**Prompt**. Repeat the stretch of entries below from the line with "plusieurs jours de" through the line with "cela, un environnement". Include both ends and add nothing.

**The input**.
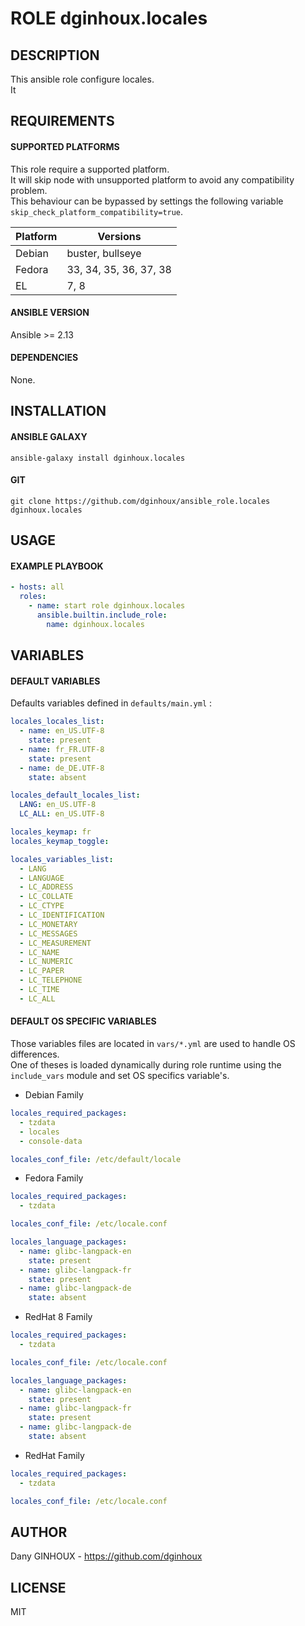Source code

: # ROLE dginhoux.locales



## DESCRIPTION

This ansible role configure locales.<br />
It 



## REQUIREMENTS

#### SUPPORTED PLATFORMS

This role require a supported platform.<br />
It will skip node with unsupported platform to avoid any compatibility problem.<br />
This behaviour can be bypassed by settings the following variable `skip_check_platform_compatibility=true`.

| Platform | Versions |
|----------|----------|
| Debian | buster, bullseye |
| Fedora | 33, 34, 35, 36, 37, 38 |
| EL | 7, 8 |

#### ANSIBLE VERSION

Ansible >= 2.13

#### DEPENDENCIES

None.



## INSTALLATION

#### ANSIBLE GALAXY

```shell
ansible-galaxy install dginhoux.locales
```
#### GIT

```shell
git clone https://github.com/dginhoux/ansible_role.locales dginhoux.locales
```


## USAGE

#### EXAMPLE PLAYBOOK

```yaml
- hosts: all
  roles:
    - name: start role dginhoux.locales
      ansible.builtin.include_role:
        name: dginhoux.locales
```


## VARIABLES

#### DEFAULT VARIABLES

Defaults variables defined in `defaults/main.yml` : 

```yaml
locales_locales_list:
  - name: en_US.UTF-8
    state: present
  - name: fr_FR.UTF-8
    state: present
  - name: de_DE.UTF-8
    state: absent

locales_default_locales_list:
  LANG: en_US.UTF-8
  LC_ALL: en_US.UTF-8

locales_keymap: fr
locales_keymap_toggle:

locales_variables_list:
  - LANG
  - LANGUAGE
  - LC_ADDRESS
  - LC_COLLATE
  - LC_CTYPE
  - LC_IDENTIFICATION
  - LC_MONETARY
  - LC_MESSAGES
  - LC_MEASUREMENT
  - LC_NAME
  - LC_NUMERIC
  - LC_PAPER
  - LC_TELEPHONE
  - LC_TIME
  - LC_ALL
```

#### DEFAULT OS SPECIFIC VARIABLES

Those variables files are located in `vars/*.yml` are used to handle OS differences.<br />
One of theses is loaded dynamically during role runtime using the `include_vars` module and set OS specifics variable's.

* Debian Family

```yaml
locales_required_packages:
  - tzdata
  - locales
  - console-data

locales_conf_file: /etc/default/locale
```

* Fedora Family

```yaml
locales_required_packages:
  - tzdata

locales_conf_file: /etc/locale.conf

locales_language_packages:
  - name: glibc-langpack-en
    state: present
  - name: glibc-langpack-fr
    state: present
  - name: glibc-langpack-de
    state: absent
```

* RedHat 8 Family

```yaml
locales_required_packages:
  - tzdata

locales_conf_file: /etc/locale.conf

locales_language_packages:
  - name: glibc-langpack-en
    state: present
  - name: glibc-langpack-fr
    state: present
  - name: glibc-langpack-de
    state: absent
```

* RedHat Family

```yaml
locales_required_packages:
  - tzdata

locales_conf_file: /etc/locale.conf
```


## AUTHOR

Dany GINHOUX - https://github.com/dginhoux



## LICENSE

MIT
==
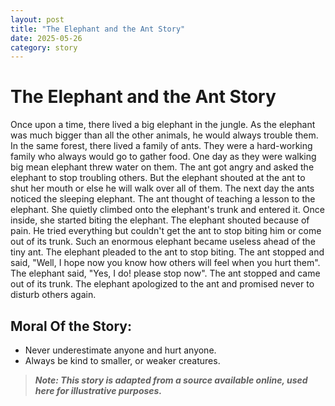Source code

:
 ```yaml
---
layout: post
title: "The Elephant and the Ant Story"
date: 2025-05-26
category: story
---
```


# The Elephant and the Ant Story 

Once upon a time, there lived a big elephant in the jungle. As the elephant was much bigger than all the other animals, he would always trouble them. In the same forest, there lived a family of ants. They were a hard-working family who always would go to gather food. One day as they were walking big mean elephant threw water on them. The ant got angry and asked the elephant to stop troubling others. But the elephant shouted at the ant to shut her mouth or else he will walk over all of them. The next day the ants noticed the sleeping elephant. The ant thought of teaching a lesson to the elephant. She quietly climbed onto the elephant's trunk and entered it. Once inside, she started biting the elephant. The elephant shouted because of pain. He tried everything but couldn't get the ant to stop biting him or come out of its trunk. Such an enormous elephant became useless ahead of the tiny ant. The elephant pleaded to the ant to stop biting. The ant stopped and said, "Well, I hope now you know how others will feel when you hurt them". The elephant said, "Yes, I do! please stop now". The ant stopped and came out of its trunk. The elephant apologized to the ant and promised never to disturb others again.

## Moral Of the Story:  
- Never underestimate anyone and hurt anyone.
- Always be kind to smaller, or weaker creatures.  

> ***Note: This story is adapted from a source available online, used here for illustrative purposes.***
==
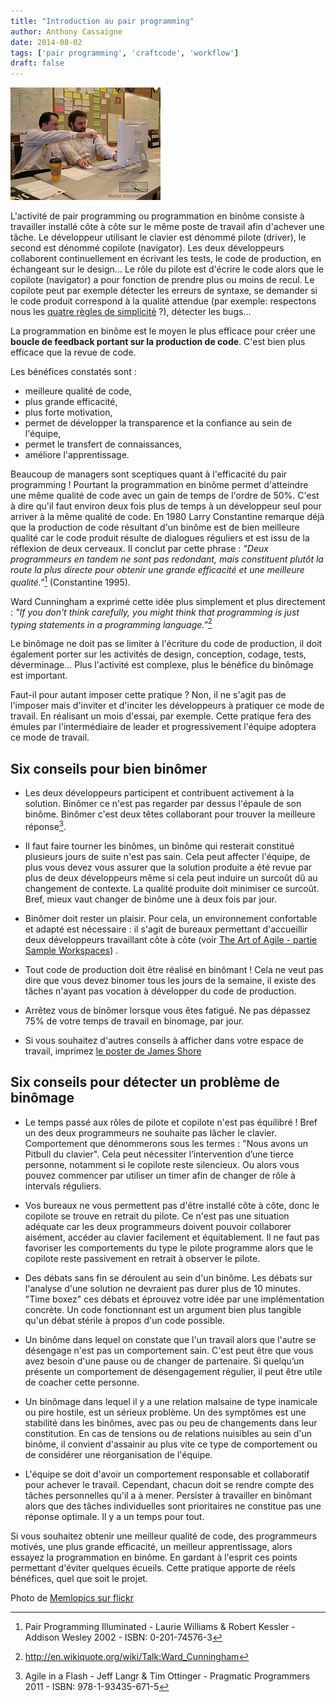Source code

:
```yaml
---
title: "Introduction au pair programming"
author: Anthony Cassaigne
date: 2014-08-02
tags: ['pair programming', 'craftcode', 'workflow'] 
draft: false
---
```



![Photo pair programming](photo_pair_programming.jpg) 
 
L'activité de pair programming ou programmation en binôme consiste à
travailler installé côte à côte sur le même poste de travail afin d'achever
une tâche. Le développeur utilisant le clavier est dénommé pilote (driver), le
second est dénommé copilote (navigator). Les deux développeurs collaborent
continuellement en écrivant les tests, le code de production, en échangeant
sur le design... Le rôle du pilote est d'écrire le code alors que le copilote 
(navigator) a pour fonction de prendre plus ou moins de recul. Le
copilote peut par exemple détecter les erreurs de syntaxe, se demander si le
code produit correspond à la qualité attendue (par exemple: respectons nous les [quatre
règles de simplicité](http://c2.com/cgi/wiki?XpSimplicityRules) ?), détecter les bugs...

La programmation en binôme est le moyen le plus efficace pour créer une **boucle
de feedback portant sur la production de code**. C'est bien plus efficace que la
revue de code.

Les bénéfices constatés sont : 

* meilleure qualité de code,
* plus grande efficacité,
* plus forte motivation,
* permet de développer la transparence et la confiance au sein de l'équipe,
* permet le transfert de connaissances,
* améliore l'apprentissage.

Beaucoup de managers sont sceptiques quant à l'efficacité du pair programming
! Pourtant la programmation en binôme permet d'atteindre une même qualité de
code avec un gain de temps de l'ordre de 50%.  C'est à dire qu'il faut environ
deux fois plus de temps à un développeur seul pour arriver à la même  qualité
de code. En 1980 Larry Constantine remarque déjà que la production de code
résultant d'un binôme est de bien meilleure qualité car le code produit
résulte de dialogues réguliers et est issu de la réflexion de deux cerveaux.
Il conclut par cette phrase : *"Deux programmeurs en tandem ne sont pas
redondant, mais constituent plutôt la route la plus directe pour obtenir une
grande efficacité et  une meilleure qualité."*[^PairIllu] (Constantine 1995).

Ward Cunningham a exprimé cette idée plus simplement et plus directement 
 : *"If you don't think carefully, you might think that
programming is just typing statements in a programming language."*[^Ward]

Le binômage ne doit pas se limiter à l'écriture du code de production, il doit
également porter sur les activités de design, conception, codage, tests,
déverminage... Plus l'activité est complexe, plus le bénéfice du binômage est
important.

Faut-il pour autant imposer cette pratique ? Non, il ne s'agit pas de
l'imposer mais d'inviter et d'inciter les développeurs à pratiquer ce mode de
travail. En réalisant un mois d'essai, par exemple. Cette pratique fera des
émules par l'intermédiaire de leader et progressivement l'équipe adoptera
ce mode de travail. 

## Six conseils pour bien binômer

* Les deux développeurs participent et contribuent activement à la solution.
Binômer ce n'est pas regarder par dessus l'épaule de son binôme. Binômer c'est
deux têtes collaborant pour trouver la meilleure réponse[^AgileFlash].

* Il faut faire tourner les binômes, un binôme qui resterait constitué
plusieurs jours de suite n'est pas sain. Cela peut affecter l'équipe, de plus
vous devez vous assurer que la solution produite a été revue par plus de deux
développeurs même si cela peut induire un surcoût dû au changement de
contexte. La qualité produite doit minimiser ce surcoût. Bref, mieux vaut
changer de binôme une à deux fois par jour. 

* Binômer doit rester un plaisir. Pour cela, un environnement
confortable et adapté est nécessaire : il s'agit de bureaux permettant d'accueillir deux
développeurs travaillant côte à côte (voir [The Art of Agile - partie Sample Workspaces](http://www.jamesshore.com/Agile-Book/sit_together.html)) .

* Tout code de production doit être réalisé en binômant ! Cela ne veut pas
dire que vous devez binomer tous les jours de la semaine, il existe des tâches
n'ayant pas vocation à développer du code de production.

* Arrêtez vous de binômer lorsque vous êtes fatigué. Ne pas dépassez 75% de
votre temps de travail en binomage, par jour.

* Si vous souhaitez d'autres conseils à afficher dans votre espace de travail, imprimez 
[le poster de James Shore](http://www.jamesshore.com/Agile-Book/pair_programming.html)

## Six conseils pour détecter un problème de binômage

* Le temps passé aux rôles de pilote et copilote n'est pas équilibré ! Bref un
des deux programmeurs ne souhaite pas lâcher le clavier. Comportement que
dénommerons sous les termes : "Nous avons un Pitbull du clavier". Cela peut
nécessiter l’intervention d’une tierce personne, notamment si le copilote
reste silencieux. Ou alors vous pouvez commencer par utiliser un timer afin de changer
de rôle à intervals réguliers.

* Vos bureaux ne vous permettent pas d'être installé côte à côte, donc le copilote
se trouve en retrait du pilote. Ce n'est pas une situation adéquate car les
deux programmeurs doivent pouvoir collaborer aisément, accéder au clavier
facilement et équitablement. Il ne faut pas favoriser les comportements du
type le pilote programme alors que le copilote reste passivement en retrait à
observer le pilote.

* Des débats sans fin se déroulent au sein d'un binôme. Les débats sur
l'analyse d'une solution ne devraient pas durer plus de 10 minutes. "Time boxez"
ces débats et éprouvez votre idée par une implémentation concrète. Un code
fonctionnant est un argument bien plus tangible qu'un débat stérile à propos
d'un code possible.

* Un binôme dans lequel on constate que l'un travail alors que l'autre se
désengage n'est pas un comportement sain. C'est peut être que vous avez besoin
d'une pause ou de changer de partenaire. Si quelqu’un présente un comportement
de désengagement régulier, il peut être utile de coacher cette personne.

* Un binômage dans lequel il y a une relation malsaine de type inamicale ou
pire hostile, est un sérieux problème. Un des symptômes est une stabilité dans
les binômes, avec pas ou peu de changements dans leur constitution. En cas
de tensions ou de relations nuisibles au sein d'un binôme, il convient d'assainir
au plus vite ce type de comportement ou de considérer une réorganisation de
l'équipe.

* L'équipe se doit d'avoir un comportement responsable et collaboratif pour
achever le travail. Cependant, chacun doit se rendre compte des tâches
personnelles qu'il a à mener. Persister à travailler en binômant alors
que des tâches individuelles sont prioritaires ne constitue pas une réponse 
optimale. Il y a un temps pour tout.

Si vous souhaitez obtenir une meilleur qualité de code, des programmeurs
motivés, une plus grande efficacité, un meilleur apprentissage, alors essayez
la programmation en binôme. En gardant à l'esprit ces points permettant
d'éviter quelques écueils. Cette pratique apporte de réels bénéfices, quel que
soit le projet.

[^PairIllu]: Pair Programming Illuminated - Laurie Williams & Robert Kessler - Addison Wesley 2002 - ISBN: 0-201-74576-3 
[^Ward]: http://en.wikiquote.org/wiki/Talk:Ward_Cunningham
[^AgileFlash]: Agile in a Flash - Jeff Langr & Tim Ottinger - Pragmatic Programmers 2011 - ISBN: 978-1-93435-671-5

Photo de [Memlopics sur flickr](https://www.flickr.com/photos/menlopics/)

**Response box**.
plusieurs jours de suite n'est pas sain. Cela peut affecter l'équipe, de plus
vous devez vous assurer que la solution produite a été revue par plus de deux
développeurs même si cela peut induire un surcoût dû au changement de
contexte. La qualité produite doit minimiser ce surcoût. Bref, mieux vaut
changer de binôme une à deux fois par jour. 

* Binômer doit rester un plaisir. Pour cela, un environnement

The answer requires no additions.